_Directions:_
Transcribe the full listing without changing a word, and omit its pictures.

• • • • • • •

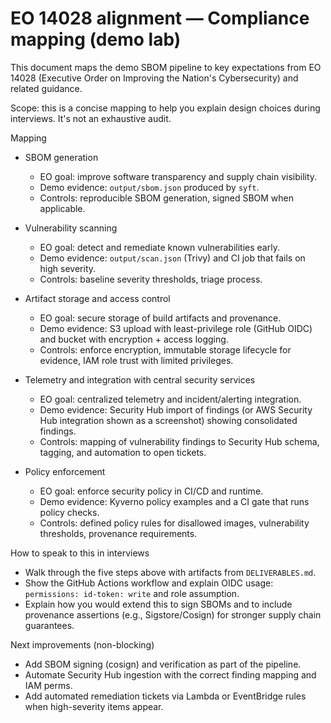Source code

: # EO 14028 alignment — Compliance mapping (demo lab)

This document maps the demo SBOM pipeline to key expectations from EO 14028 (Executive Order on Improving the Nation's Cybersecurity) and related guidance.

Scope: this is a concise mapping to help you explain design choices during interviews. It's not an exhaustive audit.

Mapping
- SBOM generation
  - EO goal: improve software transparency and supply chain visibility.
  - Demo evidence: `output/sbom.json` produced by `syft`.
  - Controls: reproducible SBOM generation, signed SBOM when applicable.

- Vulnerability scanning
  - EO goal: detect and remediate known vulnerabilities early.
  - Demo evidence: `output/scan.json` (Trivy) and CI job that fails on high severity.
  - Controls: baseline severity thresholds, triage process.

- Artifact storage and access control
  - EO goal: secure storage of build artifacts and provenance.
  - Demo evidence: S3 upload with least-privilege role (GitHub OIDC) and bucket with encryption + access logging.
  - Controls: enforce encryption, immutable storage lifecycle for evidence, IAM role trust with limited privileges.

- Telemetry and integration with central security services
  - EO goal: centralized telemetry and incident/alerting integration.
  - Demo evidence: Security Hub import of findings (or AWS Security Hub integration shown as a screenshot) showing consolidated findings.
  - Controls: mapping of vulnerability findings to Security Hub schema, tagging, and automation to open tickets.

- Policy enforcement
  - EO goal: enforce security policy in CI/CD and runtime.
  - Demo evidence: Kyverno policy examples and a CI gate that runs policy checks.
  - Controls: defined policy rules for disallowed images, vulnerability thresholds, provenance requirements.

How to speak to this in interviews
- Walk through the five steps above with artifacts from `DELIVERABLES.md`.
- Show the GitHub Actions workflow and explain OIDC usage: `permissions: id-token: write` and role assumption.
- Explain how you would extend this to sign SBOMs and to include provenance assertions (e.g., Sigstore/Cosign) for stronger supply chain guarantees.

Next improvements (non-blocking)
- Add SBOM signing (cosign) and verification as part of the pipeline.
- Automate Security Hub ingestion with the correct finding mapping and IAM perms.
- Add automated remediation tickets via Lambda or EventBridge rules when high-severity items appear.
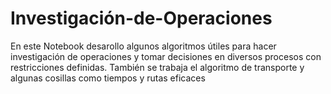 # Investigación-de-Operaciones
En este Notebook desarollo algunos algoritmos útiles para hacer investigación de operaciones y tomar decisiones en diversos procesos con restricciones definidas.
También se trabaja el algoritmo de transporte y algunas cosillas como tiempos y rutas eficaces
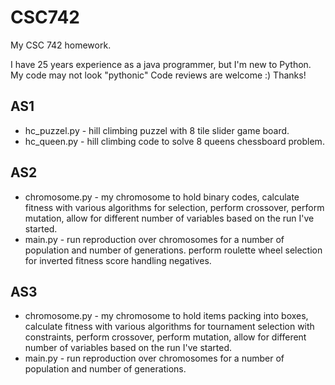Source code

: # CSC742
My CSC 742 homework.

I have 25 years experience as a java programmer, but I'm new to Python. My code may not look "pythonic" Code reviews are welcome :) Thanks!

## AS1
* hc_puzzel.py - hill climbing puzzel with 8 tile slider game board.
* hc_queen.py - hill climbing code to solve 8 queens chessboard problem.

## AS2
* chromosome.py - my chromosome to hold binary codes, calculate fitness with various algorithms for selection, perform crossover, perform mutation, allow for different number of variables based on the run I've started.
* main.py - run reproduction over chromosomes for a number of population and number of generations. perform roulette wheel selection for inverted fitness score handling negatives.

## AS3
* chromosome.py - my chromosome to hold items packing into boxes, calculate fitness with various algorithms for tournament selection with constraints, perform crossover, perform mutation, allow for different number of variables based on the run I've started.
* main.py - run reproduction over chromosomes for a number of population and number of generations. 
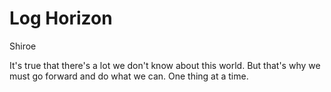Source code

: # Log Horizon

Shiroe

It's true that there's a lot we don't know about this world. But that's why we must go forward and do what we can. One thing at a time.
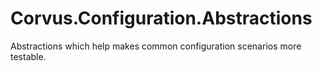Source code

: # Corvus.Configuration.Abstractions
Abstractions which help makes common configuration scenarios more testable.
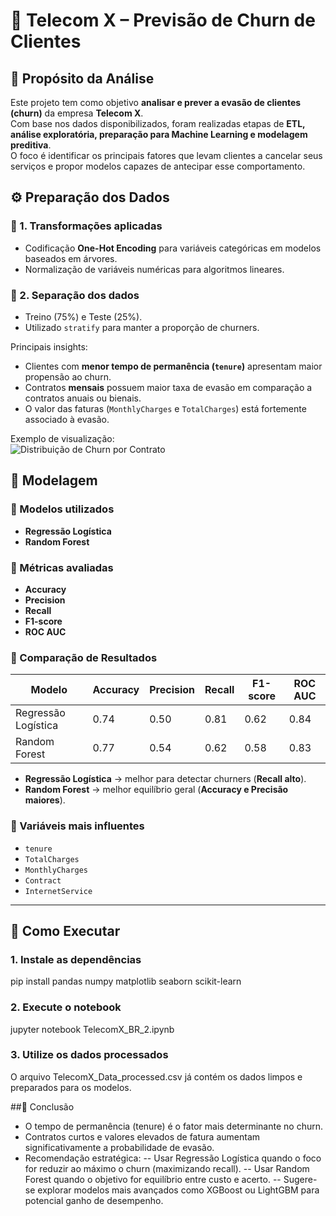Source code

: # 📌 Telecom X – Previsão de Churn de Clientes

## 🎯 Propósito da Análise
Este projeto tem como objetivo **analisar e prever a evasão de clientes (churn)** da empresa **Telecom X**.  
Com base nos dados disponibilizados, foram realizadas etapas de **ETL, análise exploratória, preparação para Machine Learning e modelagem preditiva**.  
O foco é identificar os principais fatores que levam clientes a cancelar seus serviços e propor modelos capazes de antecipar esse comportamento.


## ⚙️ Preparação dos Dados
### 🔹 1. Transformações aplicadas
- Codificação **One-Hot Encoding** para variáveis categóricas em modelos baseados em árvores.  
- Normalização de variáveis numéricas para algoritmos lineares.

### 🔹 2. Separação dos dados
- Treino (75%) e Teste (25%).  
- Utilizado `stratify` para manter a proporção de churners.

Principais insights:
- Clientes com **menor tempo de permanência (`tenure`)** apresentam maior propensão ao churn.  
- Contratos **mensais** possuem maior taxa de evasão em comparação a contratos anuais ou bienais.  
- O valor das faturas (`MonthlyCharges` e `TotalCharges`) está fortemente associado à evasão.  

Exemplo de visualização:  
![Distribuição de Churn por Contrato](visualizacoes/churn_por_contrato.png)

## 🤖 Modelagem

### 🔹 Modelos utilizados
- **Regressão Logística**  
- **Random Forest**  

### 🔹 Métricas avaliadas
- **Accuracy**  
- **Precision**  
- **Recall**  
- **F1-score**  
- **ROC AUC**
### 🔹 Comparação de Resultados

| Modelo               | Accuracy | Precision | Recall | F1-score | ROC AUC |
|-----------------------|----------|-----------|--------|----------|---------|
| Regressão Logística  | 0.74     | 0.50      | 0.81   | 0.62     | 0.84    |
| Random Forest        | 0.77     | 0.54      | 0.62   | 0.58     | 0.83    |

- **Regressão Logística** → melhor para detectar churners (**Recall alto**).  
- **Random Forest** → melhor equilíbrio geral (**Accuracy e Precisão maiores**).  

### 🔹 Variáveis mais influentes
- `tenure`  
- `TotalCharges`  
- `MonthlyCharges`  
- `Contract`  
- `InternetService`  

---

## 🚀 Como Executar

### 1. Instale as dependências

pip install pandas numpy matplotlib seaborn scikit-learn

### 2. Execute o notebook

jupyter notebook TelecomX_BR_2.ipynb

### 3. Utilize os dados processados
O arquivo TelecomX_Data_processed.csv já contém os dados limpos e preparados para os modelos.

##📌 Conclusão

- O tempo de permanência (tenure) é o fator mais determinante no churn.
- Contratos curtos e valores elevados de fatura aumentam significativamente a probabilidade de evasão.
- Recomendação estratégica:
-- Usar Regressão Logística quando o foco for reduzir ao máximo o churn (maximizando recall).
-- Usar Random Forest quando o objetivo for equilíbrio entre custo e acerto.
-- Sugere-se explorar modelos mais avançados como XGBoost ou LightGBM para potencial ganho de desempenho.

• • • • • • •

_Finished exercise:_
Source code

: # EO 14028 alignment — Compliance mapping (demo lab)

This document maps the demo SBOM pipeline to key expectations from EO 14028 (Executive Order on Improving the Nation's Cybersecurity) and related guidance.

Scope: this is a concise mapping to help you explain design choices during interviews. It's not an exhaustive audit.

Mapping
- SBOM generation
  - EO goal: improve software transparency and supply chain visibility.
  - Demo evidence: `output/sbom.json` produced by `syft`.
  - Controls: reproducible SBOM generation, signed SBOM when applicable.

- Vulnerability scanning
  - EO goal: detect and remediate known vulnerabilities early.
  - Demo evidence: `output/scan.json` (Trivy) and CI job that fails on high severity.
  - Controls: baseline severity thresholds, triage process.

- Artifact storage and access control
  - EO goal: secure storage of build artifacts and provenance.
  - Demo evidence: S3 upload with least-privilege role (GitHub OIDC) and bucket with encryption + access logging.
  - Controls: enforce encryption, immutable storage lifecycle for evidence, IAM role trust with limited privileges.

- Telemetry and integration with central security services
  - EO goal: centralized telemetry and incident/alerting integration.
  - Demo evidence: Security Hub import of findings (or AWS Security Hub integration shown as a screenshot) showing consolidated findings.
  - Controls: mapping of vulnerability findings to Security Hub schema, tagging, and automation to open tickets.

- Policy enforcement
  - EO goal: enforce security policy in CI/CD and runtime.
  - Demo evidence: Kyverno policy examples and a CI gate that runs policy checks.
  - Controls: defined policy rules for disallowed images, vulnerability thresholds, provenance requirements.

How to speak to this in interviews
- Walk through the five steps above with artifacts from `DELIVERABLES.md`.
- Show the GitHub Actions workflow and explain OIDC usage: `permissions: id-token: write` and role assumption.
- Explain how you would extend this to sign SBOMs and to include provenance assertions (e.g., Sigstore/Cosign) for stronger supply chain guarantees.

Next improvements (non-blocking)
- Add SBOM signing (cosign) and verification as part of the pipeline.
- Automate Security Hub ingestion with the correct finding mapping and IAM perms.
- Add automated remediation tickets via Lambda or EventBridge rules when high-severity items appear.
 # Investigación-de-Operaciones
En este Notebook desarollo algunos algoritmos útiles para hacer investigación de operaciones y tomar decisiones en diversos procesos con restricciones definidas.
También se trabaja el algoritmo de transporte y algunas cosillas como tiempos y rutas eficaces
Source code

: # CSC742
My CSC 742 homework.

I have 25 years experience as a java programmer, but I'm new to Python. My code may not look "pythonic" Code reviews are welcome :) Thanks!

## AS1
* hc_puzzel.py - hill climbing puzzel with 8 tile slider game board.
* hc_queen.py - hill climbing code to solve 8 queens chessboard problem.

## AS2
* chromosome.py - my chromosome to hold binary codes, calculate fitness with various algorithms for selection, perform crossover, perform mutation, allow for different number of variables based on the run I've started.
* main.py - run reproduction over chromosomes for a number of population and number of generations. perform roulette wheel selection for inverted fitness score handling negatives.

## AS3
* chromosome.py - my chromosome to hold items packing into boxes, calculate fitness with various algorithms for tournament selection with constraints, perform crossover, perform mutation, allow for different number of variables based on the run I've started.
* main.py - run reproduction over chromosomes for a number of population and number of generations. 
Source code

: # Log Horizon

Shiroe

It's true that there's a lot we don't know about this world. But that's why we must go forward and do what we can. One thing at a time.
Source code

: # Corvus.Configuration.Abstractions
Abstractions which help makes common configuration scenarios more testable.
Source code

: # 📌 Telecom X – Previsão de Churn de Clientes

## 🎯 Propósito da Análise
Este projeto tem como objetivo **analisar e prever a evasão de clientes (churn)** da empresa **Telecom X**.  
Com base nos dados disponibilizados, foram realizadas etapas de **ETL, análise exploratória, preparação para Machine Learning e modelagem preditiva**.  
O foco é identificar os principais fatores que levam clientes a cancelar seus serviços e propor modelos capazes de antecipar esse comportamento.


## ⚙️ Preparação dos Dados
### 🔹 1. Transformações aplicadas
- Codificação **One-Hot Encoding** para variáveis categóricas em modelos baseados em árvores.  
- Normalização de variáveis numéricas para algoritmos lineares.

### 🔹 2. Separação dos dados
- Treino (75%) e Teste (25%).  
- Utilizado `stratify` para manter a proporção de churners.

Principais insights:
- Clientes com **menor tempo de permanência (`tenure`)** apresentam maior propensão ao churn.  
- Contratos **mensais** possuem maior taxa de evasão em comparação a contratos anuais ou bienais.  
- O valor das faturas (`MonthlyCharges` e `TotalCharges`) está fortemente associado à evasão.  

Exemplo de visualização:  
![Distribuição de Churn por Contrato](visualizacoes/churn_por_contrato.png)

## 🤖 Modelagem

### 🔹 Modelos utilizados
- **Regressão Logística**  
- **Random Forest**  

### 🔹 Métricas avaliadas
- **Accuracy**  
- **Precision**  
- **Recall**  
- **F1-score**  
- **ROC AUC**
### 🔹 Comparação de Resultados

| Modelo               | Accuracy | Precision | Recall | F1-score | ROC AUC |
|-----------------------|----------|-----------|--------|----------|---------|
| Regressão Logística  | 0.74     | 0.50      | 0.81   | 0.62     | 0.84    |
| Random Forest        | 0.77     | 0.54      | 0.62   | 0.58     | 0.83    |

- **Regressão Logística** → melhor para detectar churners (**Recall alto**).  
- **Random Forest** → melhor equilíbrio geral (**Accuracy e Precisão maiores**).  

### 🔹 Variáveis mais influentes
- `tenure`  
- `TotalCharges`  
- `MonthlyCharges`  
- `Contract`  
- `InternetService`  

---

## 🚀 Como Executar

### 1. Instale as dependências

pip install pandas numpy matplotlib seaborn scikit-learn

### 2. Execute o notebook

jupyter notebook TelecomX_BR_2.ipynb

### 3. Utilize os dados processados
O arquivo TelecomX_Data_processed.csv já contém os dados limpos e preparados para os modelos.

##📌 Conclusão

- O tempo de permanência (tenure) é o fator mais determinante no churn.
- Contratos curtos e valores elevados de fatura aumentam significativamente a probabilidade de evasão.
- Recomendação estratégica:
-- Usar Regressão Logística quando o foco for reduzir ao máximo o churn (maximizando recall).
-- Usar Random Forest quando o objetivo for equilíbrio entre custo e acerto.
-- Sugere-se explorar modelos mais avançados como XGBoost ou LightGBM para potencial ganho de desempenho.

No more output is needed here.